** Task goal **
Gather all lines in the records below that include the word "dotenv".

** Source material **
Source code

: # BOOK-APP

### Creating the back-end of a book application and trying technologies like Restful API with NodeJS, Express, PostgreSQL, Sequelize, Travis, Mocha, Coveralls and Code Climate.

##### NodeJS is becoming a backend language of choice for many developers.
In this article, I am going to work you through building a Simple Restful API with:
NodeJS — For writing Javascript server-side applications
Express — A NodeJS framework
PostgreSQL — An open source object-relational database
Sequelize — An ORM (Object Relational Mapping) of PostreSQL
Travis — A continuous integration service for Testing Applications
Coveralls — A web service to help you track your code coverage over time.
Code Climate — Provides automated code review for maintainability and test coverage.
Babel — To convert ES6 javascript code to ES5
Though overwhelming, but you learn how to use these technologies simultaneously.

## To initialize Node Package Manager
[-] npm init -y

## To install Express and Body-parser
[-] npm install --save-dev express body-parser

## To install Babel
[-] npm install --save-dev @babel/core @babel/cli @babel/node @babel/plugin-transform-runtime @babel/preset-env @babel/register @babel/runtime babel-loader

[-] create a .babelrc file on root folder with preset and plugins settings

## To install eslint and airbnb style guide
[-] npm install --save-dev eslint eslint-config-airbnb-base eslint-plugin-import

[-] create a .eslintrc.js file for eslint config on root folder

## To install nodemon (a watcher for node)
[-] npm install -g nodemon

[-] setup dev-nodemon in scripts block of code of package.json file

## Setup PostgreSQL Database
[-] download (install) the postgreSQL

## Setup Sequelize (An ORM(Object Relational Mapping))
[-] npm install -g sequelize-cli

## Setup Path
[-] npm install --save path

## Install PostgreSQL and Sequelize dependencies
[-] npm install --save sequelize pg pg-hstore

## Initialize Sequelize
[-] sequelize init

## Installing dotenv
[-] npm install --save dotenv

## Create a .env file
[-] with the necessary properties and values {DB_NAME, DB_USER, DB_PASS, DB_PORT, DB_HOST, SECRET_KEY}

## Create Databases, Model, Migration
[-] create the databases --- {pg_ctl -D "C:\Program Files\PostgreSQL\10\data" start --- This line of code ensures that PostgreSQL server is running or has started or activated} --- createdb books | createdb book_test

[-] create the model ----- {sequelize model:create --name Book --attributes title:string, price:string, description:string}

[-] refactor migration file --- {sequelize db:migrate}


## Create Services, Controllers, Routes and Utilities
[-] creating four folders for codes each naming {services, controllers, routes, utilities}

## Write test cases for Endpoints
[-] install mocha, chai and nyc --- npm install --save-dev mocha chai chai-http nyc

** Solution below **
## Installing dotenv
[-] npm install --save dotenv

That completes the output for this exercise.